Co się zresztą będę rozpisywał: proszę sprawdzić samemu, klikając tutaj.

środa, 30 marca 2016

Ślimakurier - reaktywacja

W przedświątecznym zabieganiu, którego skutkiem jest m.in. brak rozesłanych życzeń wielkanocnych w tym roku, przegapiłem bardzo ciekawy moment, szczególnie godny odnotowania: po wielu, wielu latach ciszy pojawił się znów "Ślimakurier". Cóż to jest? Otóż jest to bardzo poważny newsletter w mniej poważnym wydaniu, którego celem jest szybka wymiana informacji między malakologami.
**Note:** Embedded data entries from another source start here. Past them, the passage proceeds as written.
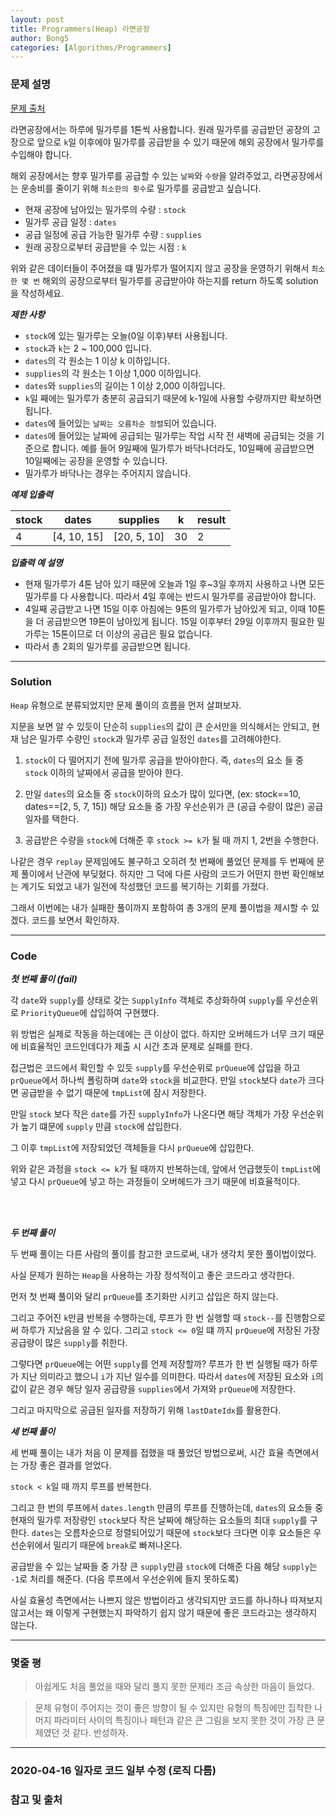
 ```yaml
---
layout: post
title: Programmers(Heap) 라면공장
author: Bong5
categories: [Algorithms/Programmers]
---
```


### 문제 설명

[문제 출처](https://programmers.co.kr/learn/courses/30/lessons/42629)

라면공장에서는 하루에 밀가루를 1톤씩 사용합니다. 원래 밀가루를 공급받던 공장의 고장으로 앞으로 `k`일 이후에야 밀가루를 공급받을 수 있기 때문에 해외 공장에서 밀가루를 수입해야 합니다.

해외 공장에서는 향후 밀가루를 공급할 수 있는 `날짜`와 `수량`을 알려주었고, 라면공장에서는 운송비를 줄이기 위해 `최소한의 횟수`로 밀가루를 공급받고 싶습니다.

- 현재 공장에 남아있는 밀가루의 수량 : `stock`
- 밀가루 공급 일정 : `dates`
- 공급 일정에 공급 가능한 밀가루 수량 : `supplies`
- 원래 공장으로부터 공급받을 수 있는 시점 : `k`

위와 같은 데이터들이 주어졌을 떄 밀가루가 떨어지지 않고 공장을 운영하기 위해서 `최소한 몇 번` 해외의 공장으로부터 밀가루를 공급받아야 하는지를 return 하도록 solution을 작성하세요.

**_제한 사항_**

- `stock`에 있는 밀가루는 오늘(0일 이후)부터 사용됩니다.
- `stock`과 `k`는 2 ~ 100,000 입니다.
- `dates`의 각 원소는 1 이상 k 이하입니다.
- `supplies`의 각 원소는 1 이상 1,000 이하입니다.
- `dates`와 `supplies`의 길이는 1 이상 2,000 이하입니다.
- `k`일 째에는 밀가루가 충분히 공급되기 때문에 k-1일에 사용할 수량까지만 확보하면 됩니다.
- `dates`에 들어있는 `날짜는 오름차순 정렬`되어 있습니다.
- `dates`에 들어있는 날짜에 공급되는 밀가루는 작업 시작 전 새벽에 공급되는 것을 기준으로 합니다. 예를 들어 9일째에 밀가루가 바닥나더라도, 10일째에 공급받으면 10일째에는 공장을 운영할 수 있습니다.
- 밀가루가 바닥나는 경우는 주어지지 않습니다.

**_예제 입출력_**

| stock |	dates | supplies | k | result |
|---|---|---|---|---|
| 4 | [4, 10, 15] | [20, 5, 10] | 30 | 2 |

**_입출력 예 설명_**

- 현재 밀가루가 4톤 남아 있기 때문에 오늘과 1일 후~3일 후까지 사용하고 나면 모든 밀가루를 다 사용합니다. 따라서 4일 후에는 반드시 밀가루를 공급받아야 합니다.
- 4일째 공급받고 나면 15일 이후 아침에는 9톤의 밀가루가 남아있게 되고, 이때 10톤을 더 공급받으면 19톤이 남아있게 됩니다. 15일 이후부터 29일 이후까지 필요한 밀가루는 15톤이므로 더 이상의 공급은 필요 없습니다.
- 따라서 총 2회의 밀가루를 공급받으면 됩니다.

---

### Solution

`Heap` 유형으로 분류되었지만 문제 풀이의 흐름을 먼저 살펴보자.

지문을 보면 알 수 있듯이 단순히 `supplies`의 값이 큰 순서만을 의식해서는 안되고, 현재 남은 밀가루 수량인 `stock`과 밀가루 공급 일정인 `dates`를 고려해야한다.

1. `stock`이 다 떨어지기 전에 밀가루 공급을 받아야한다. 즉, `dates`의 요소 들 중 `stock` 이하의 날짜에서 공급을 받아야 한다.

2. 만일 `dates`의 요소들 중 `stock`이하의 요소가 많이 있다면, (ex: stock==10, dates==[2, 5, 7, 15]) 해당 요소들 중 가장 우선순위가 큰 (공급 수량이 많은) 공급일자를 택한다.

3. 공급받은 수량을 `stock`에 더해준 후 `stock >= k`가 될 때 까지 1, 2번을 수행한다.


나같은 경우 `replay` 문제임에도 불구하고 오히려 첫 번째에 풀었던 문제를 두 번째에 문제 풀이에서 난관에 부딪혔다. 하지만 그 덕에 다른 사람의 코드가 어떤지 한번 확인해보는 계기도 되었고 내가 일전에 작성했던 코드를 복기하는 기회를 가졌다.

그래서 이번에는 내가 실패한 풀이까지 포함하여 총 3개의 문제 풀이법을 제시할 수 있겠다. 코드를 보면서 확인하자.

---

### Code

**_첫 번째 풀이 (fail)_**

<script src="https://gist.github.com/BongHoLee/9cb3c579e9c697d15b40fe9b57e52b7f.js"></script>

각 `date`와 `supply`를 상태로 갖는 `SupplyInfo` 객체로 추상화하여 `supply`를 우선순위로 `PriorityQueue`에 삽입하여 구현했다.

위 방법은 실제로 작동을 하는데에는 큰 이상이 없다. 하지만 오버헤드가 너무 크기 때문에 비효율적인 코드인데다가 제출 시 시간 초과 문제로 실패를 한다.

접근법은 코드에서 확인할 수 있듯 `supply`를 우선순위로 `prQueue`에 삽입을 하고 `prQueue`에서 하나씩 폴링하며 `date`와 `stock`을 비교한다. 만일 `stock`보다 `date`가 크다면 공급받을 수 없기 때문에 `tmpList`에 잠시 저장한다.

만일 `stock` 보다 작은 `date`를 가진 `supplyInfo`가 나온다면 해당 객체가 가장 우선순위가 높기 떄문에 `supply` 만큼 `stock`에 삽입한다.

그 이후 `tmpList`에 저장되었던 객체들을 다시 `prQueue`에 삽입한다.

위와 같은 과정을 `stock <= k`가 될 때까지 반복하는데, 앞에서 언급했듯이 `tmpList`에 넣고 다시 `prQueue`에 넣고 하는 과정들이 오버헤드가 크기 때문에 비효율적이다.

<br>
<br>

**_두 번째 풀이_**

<script src="https://gist.github.com/BongHoLee/cc140fb64918fe9993c2c69451b865b6.js"></script>

두 번째 풀이는 다른 사람의 풀이를 참고한 코드로써, 내가 생각치 못한 풀이법이었다.

사실 문제가 원하는 `Heap`을 사용하는 가장 정석적이고 좋은 코드라고 생각한다.

먼저 첫 번째 풀이와 달리 `prQueue`를 초기화만 시키고 삽입은 하지 않는다.

그리고 주어진 `k`만큼 반복을 수행하는데, 루프가 한 번 실행할 때 `stock--`를 진행함으로써 하루가 지났음을 알 수 있다. 그리고 `stock <= 0`일 떄 까지 `prQueue`에 저장된 가장 공급량이 많은 `supply`를 취한다.

그렇다면 `prQueue`에는 어떤 `supply`를 언제 저장할까? 루프가 한 번 실행될 때가 하루가 지난 의미라고 했으니 `i`가 지난 일수를 의미한다. 따라서 `dates`에 저장된 요소와 `i`의 값이 같은 경우 해당 일자 공급량을 `supplies`에서 가져와 `prQueue`에 저장한다.

그리고 마지막으로 공급된 일자를 저장하기 위해 `lastDateIdx`를 활용한다.

**_세 번째 풀이_**

<script src="https://gist.github.com/BongHoLee/6c543c444731b477c23068d3b3a95542.js"></script>

세 번째 풀이는 내가 처음 이 문제를 접했을 때 풀었던 방법으로써, 시간 효율 측면에서는 가장 좋은 결과를 얻었다.

`stock < k`일 때 까지 루프를 반복한다.

그리고 한 번의 루프에서 `dates.length` 만큼의 루프를 진행하는데, `dates`의 요소들 중 현재의 밀가루 저장량인 `stock`보다 작은 날짜에 해당하는 요소들의 최대 `supply`를 구한다. `dates`는 오름차순으로 정렬되어있기 때문에 `stock`보다 크다면 이후 요소들은 우선순위에서 밀리기 때문에 `break`로 빠져나온다.

공급받을 수 있는 날짜들 중 가장 큰 `supply`만큼 `stock`에 더해준 다음 해당 `supply`는 `-1`로 처리를 해준다. (다음 루프에서 우선순위에 들지 못하도록)

사실 효율성 측면에서는 나쁘지 않은 방법이라고 생각되지만 코드를 하나하나 따져보지 않고서는 왜 이렇게 구현했는지 파악하기 쉽지 않기 때문에 좋은 코드라고는 생각하지 않는다.

---

### 몇줄 평

> 아쉽게도 처음 풀었을 때와 달리 풀지 못한 문제라 조금 속상한 마음이 들었다.

> 문제 유형이 주어지는 것이 좋은 방향이 될 수 있지만 유형의 특징에만 집착한 나머지 파라미터 사이의 특징이나 패턴과 같은 큰 그림을 보지 못한 것이 가장 큰 문제였던 것 같다. 반성하자.


---

### 2020-04-16 일자로 코드 일부 수정 (로직 다름)



### 참고 및 출처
Za "Ślimakurierem" stoi prof. Beata Pokryszko, która wzywa wszystkie ręce na pokład, zwłaszcza te, które trzymając w ręku pióro, potrafią się nim też bawić. Jej też zawdzięczać można bardzo ciekawy głos w dyskusji nad ekspertyzami i inwentaryzacjami zlecanymi przez różne instytucje. Bardzo ciekawe wnioski, a jeszcze ciekawsze, czy któryś ze zlecających zechce się nad nimi zastanowić.
"Ślimakuriera" można znaleźć na stronie Stowarzyszenia Malakologów Polskich. Datowany jest na luty 2016, opublikowany w marcu. Ponieważ jest nieregularnikiem, jego pojawienia się uzależnione będą od aktywności piszących. Stąd mój apel: Drodzy Malakolodzy, mniej ślimaczego tempa w pisaniu, bardzo proszę!